Consumer confidence has taken a nose-dive in August as views on business continue to worsen along with the continued unemployment rate in the U.S., and stagnating incomes.
The Conference Board, a non profit agency, said its consumer confidence index fell to 44,4 % in August. This is the lowest level since April of 2009. It was the sixth largest one month decline in 21 years.“A contributing factor may have been the debt ceiling discussions since the decline in confidence was well underway before the S&P downgrade,” said Lynn Franco, director of the Conference Board’s consumer research center.
TD Securities, economic strategist, Millan Mulraine wrote in a recent research note that he expects consumer confidence to improve soon. “Given the recent improvement in financial markets, the sharp drop in energy prices in recent weeks and the improvement in borrowing rates, we expect a modest recovery in confidence in the coming month,” Mulraine wrote. “Nevertheless, given the crucial importance of consumer spending to the economy, if confidence remains at these levels it could spell trouble for the recovery as it could be a harbinger of further retrenchment in household — which will certainly be bad news for the recovery.”

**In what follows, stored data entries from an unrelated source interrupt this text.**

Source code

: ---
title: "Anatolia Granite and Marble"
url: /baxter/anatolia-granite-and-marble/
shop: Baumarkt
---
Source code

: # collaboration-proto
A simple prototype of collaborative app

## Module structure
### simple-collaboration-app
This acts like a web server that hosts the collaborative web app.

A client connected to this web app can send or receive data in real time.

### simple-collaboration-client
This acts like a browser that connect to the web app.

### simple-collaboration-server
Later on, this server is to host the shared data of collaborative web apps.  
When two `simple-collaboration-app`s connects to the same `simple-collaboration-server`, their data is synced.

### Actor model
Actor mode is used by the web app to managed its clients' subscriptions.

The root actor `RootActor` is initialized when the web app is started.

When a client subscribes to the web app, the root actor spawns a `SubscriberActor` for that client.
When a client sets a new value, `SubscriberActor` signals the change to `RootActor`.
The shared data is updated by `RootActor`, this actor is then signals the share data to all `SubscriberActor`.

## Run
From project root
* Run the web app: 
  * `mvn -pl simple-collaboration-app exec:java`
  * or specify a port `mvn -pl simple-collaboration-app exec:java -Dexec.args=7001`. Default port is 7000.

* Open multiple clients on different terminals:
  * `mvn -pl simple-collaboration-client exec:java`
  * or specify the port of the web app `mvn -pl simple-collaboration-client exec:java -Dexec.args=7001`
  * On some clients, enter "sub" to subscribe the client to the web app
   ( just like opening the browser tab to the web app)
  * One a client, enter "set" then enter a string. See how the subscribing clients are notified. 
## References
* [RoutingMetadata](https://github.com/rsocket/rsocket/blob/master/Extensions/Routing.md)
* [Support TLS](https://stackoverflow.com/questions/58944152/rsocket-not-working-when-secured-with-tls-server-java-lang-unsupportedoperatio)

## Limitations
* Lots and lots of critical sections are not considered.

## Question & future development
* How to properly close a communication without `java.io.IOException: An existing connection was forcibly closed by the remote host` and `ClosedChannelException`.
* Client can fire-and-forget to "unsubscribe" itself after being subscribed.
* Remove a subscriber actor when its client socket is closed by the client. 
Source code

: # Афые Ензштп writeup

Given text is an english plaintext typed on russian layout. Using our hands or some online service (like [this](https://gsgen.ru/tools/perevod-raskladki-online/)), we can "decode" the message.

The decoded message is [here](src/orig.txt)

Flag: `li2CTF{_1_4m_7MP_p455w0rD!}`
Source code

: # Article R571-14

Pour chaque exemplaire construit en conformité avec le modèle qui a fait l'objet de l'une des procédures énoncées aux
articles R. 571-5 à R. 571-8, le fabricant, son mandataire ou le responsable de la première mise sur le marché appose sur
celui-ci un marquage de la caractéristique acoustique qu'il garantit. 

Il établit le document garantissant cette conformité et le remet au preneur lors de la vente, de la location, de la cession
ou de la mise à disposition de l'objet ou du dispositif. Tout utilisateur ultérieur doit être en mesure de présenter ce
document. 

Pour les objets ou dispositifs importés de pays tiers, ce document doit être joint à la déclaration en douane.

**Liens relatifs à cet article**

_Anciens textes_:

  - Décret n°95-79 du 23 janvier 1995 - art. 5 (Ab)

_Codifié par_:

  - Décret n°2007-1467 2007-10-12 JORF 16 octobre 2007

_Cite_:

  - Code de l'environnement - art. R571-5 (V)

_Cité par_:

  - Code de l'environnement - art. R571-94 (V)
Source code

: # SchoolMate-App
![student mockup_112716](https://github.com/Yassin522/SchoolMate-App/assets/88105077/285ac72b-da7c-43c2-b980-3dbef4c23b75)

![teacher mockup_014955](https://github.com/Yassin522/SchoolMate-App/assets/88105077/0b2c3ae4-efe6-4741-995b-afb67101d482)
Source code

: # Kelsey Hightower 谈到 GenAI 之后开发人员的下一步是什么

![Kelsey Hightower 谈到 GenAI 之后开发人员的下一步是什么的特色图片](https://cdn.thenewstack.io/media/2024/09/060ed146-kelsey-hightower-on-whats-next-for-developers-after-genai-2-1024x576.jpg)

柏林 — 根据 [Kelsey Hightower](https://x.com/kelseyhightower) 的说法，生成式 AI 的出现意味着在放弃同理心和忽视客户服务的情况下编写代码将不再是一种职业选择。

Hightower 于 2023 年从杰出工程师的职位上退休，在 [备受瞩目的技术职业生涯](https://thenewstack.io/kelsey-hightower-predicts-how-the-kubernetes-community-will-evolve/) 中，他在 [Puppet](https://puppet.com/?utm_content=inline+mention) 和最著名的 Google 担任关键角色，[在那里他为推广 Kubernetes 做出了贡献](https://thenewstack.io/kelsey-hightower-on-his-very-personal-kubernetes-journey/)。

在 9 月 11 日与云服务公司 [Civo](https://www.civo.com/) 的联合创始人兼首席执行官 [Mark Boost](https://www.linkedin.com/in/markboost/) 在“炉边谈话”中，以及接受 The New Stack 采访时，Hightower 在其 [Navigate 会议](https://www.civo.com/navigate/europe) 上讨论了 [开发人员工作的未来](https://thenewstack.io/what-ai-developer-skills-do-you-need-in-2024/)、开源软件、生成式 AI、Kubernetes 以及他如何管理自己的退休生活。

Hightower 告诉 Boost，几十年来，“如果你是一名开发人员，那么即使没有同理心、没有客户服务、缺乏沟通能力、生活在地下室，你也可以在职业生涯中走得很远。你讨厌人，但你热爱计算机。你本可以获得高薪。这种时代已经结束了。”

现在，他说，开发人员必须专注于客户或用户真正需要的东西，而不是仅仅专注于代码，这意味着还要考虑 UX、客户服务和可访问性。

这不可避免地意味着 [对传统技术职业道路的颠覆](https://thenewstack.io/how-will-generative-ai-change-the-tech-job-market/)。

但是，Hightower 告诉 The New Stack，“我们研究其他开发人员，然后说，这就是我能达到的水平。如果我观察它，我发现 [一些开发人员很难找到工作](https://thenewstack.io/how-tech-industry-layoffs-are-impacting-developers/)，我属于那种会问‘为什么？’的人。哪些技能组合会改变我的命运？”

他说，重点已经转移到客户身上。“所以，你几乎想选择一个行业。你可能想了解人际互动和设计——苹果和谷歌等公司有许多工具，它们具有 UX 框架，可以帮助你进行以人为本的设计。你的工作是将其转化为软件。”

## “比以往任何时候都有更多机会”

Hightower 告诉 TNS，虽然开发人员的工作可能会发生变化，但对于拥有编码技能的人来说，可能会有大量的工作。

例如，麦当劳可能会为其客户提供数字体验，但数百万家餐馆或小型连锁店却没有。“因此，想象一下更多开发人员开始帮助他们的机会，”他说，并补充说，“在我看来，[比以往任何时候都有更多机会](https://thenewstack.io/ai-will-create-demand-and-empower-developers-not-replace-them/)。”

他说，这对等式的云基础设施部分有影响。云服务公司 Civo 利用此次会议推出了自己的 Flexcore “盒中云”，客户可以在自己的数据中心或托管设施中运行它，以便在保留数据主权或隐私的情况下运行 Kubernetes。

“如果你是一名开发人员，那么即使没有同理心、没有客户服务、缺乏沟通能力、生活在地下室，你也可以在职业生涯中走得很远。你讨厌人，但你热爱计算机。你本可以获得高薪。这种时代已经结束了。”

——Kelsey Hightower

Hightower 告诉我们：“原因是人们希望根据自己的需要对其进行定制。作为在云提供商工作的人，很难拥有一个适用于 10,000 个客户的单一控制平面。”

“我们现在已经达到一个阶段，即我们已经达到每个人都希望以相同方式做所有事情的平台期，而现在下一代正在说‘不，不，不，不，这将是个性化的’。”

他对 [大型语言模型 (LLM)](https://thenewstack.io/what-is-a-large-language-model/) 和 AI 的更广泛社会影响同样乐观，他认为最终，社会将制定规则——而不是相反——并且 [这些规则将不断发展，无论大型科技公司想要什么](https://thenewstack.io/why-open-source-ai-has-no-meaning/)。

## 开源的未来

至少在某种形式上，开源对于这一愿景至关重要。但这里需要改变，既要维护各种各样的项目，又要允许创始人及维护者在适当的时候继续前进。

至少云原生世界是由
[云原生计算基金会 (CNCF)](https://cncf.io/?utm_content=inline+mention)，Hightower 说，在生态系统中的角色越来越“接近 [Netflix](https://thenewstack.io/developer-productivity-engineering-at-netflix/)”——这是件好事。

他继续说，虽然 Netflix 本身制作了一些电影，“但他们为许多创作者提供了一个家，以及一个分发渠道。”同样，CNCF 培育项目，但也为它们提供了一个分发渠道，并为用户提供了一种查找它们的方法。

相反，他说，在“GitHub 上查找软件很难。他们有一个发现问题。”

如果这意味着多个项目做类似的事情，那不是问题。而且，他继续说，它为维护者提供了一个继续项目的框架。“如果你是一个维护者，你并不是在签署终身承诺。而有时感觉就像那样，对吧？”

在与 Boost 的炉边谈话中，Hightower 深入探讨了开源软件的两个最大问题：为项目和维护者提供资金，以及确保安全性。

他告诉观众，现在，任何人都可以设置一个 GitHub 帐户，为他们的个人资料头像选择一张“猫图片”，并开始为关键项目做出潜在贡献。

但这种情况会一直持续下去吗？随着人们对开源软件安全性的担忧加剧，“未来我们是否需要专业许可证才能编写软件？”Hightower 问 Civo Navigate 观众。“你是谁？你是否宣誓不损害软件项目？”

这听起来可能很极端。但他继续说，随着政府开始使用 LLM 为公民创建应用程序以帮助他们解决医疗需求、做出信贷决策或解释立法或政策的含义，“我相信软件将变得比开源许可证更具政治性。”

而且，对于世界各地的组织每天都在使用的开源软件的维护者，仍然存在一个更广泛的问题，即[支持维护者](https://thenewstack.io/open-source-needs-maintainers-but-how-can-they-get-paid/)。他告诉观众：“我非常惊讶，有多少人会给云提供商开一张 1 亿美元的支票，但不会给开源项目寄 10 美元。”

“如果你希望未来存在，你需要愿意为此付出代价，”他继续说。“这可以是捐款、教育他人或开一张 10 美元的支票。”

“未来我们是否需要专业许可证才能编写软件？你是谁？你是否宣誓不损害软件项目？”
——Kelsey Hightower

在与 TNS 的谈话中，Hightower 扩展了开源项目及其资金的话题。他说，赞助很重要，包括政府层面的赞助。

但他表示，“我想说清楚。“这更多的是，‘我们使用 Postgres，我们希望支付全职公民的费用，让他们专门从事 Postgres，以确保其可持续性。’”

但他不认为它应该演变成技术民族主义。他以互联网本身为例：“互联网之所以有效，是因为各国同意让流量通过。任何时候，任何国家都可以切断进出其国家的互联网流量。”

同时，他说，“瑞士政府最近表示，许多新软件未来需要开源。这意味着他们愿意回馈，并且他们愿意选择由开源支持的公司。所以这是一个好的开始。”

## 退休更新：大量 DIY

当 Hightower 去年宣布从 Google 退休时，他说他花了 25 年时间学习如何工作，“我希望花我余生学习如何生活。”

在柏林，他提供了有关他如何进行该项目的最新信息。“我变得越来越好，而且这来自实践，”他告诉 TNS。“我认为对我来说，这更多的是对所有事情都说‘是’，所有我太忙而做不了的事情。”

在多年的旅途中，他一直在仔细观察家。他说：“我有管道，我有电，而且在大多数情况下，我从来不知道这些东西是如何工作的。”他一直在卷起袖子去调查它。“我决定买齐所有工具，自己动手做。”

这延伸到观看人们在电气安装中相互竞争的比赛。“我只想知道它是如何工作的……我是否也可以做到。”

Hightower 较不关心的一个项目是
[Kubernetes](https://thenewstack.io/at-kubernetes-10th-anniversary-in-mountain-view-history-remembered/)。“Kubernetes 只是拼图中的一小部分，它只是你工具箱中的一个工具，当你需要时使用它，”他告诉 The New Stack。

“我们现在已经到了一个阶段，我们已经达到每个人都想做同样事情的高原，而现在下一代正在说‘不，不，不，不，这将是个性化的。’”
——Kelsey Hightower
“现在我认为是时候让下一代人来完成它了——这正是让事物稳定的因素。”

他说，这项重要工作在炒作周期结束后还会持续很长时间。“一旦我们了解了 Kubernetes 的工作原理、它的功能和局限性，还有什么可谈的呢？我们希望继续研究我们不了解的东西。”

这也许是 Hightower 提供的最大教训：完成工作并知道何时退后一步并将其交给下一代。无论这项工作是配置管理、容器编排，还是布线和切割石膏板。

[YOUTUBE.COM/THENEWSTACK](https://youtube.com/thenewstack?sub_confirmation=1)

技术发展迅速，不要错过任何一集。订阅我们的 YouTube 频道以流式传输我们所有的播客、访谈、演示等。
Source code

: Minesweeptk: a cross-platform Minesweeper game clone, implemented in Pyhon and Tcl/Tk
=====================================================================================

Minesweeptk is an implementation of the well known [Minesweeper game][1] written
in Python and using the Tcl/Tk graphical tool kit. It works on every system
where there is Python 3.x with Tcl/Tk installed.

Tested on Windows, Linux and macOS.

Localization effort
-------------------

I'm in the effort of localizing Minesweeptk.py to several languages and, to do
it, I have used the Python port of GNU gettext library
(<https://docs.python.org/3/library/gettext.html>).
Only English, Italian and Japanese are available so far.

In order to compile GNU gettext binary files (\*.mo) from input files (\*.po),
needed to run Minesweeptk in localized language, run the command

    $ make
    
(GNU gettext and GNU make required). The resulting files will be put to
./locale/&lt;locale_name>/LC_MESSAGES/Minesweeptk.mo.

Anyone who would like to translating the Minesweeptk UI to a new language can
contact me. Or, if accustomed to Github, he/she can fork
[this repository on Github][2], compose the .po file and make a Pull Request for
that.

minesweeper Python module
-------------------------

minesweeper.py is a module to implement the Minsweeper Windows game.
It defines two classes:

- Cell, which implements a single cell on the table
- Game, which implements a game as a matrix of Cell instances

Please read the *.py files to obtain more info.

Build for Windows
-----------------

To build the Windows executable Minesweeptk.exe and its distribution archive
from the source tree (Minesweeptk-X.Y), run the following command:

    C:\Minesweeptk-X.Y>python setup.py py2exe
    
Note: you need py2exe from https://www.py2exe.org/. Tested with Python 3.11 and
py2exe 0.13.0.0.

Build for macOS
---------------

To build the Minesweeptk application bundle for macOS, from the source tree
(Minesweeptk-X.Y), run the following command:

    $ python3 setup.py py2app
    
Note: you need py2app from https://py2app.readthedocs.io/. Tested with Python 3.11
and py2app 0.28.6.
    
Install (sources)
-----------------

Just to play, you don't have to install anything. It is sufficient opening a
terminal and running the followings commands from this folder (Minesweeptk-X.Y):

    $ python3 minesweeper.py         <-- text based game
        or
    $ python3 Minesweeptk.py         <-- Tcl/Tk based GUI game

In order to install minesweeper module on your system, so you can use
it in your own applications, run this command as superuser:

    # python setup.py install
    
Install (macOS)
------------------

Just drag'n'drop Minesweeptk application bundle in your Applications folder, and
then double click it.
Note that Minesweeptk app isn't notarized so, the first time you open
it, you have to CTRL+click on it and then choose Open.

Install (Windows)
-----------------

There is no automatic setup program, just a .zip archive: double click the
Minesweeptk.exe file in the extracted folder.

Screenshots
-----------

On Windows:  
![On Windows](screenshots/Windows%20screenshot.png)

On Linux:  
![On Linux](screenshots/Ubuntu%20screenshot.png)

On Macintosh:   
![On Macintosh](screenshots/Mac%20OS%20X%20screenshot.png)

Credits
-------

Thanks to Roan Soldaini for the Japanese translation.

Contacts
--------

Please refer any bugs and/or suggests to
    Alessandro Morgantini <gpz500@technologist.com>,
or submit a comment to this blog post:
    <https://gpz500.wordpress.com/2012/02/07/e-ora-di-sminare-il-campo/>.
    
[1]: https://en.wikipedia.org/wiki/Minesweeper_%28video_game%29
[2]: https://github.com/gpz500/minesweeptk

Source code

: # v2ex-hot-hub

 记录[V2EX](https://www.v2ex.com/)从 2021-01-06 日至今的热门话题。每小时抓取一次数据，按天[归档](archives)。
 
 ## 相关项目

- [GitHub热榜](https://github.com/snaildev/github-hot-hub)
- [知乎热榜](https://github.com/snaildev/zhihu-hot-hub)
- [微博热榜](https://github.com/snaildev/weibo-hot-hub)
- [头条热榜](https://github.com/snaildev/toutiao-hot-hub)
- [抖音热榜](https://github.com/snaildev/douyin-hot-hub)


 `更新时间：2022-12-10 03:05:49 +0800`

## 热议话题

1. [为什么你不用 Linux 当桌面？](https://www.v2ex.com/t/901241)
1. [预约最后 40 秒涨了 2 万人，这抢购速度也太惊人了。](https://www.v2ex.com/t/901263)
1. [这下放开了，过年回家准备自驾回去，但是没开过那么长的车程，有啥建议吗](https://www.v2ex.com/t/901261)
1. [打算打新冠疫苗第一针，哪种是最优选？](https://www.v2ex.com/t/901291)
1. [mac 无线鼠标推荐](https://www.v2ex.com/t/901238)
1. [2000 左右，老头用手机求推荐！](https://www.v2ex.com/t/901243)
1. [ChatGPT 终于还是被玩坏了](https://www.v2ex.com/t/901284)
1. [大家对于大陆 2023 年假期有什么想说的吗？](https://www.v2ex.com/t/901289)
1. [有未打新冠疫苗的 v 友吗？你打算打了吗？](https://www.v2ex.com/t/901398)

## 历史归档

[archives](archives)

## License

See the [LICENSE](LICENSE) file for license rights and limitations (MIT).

While some sectors of the U.S. economy remain strong (manufacturing of autos and airplanes), the housing market continues to dog the economy. Some analysts are worried that this dive in consumer confidence could signal a trend of whats to come in the last quarter of this year.
The Federal Open Market Committee will release minutes of its August 9 meeting at 2 p.m. ET today. Investors will be seeking clues as to what the policy-setting panel’s economic outlook will be.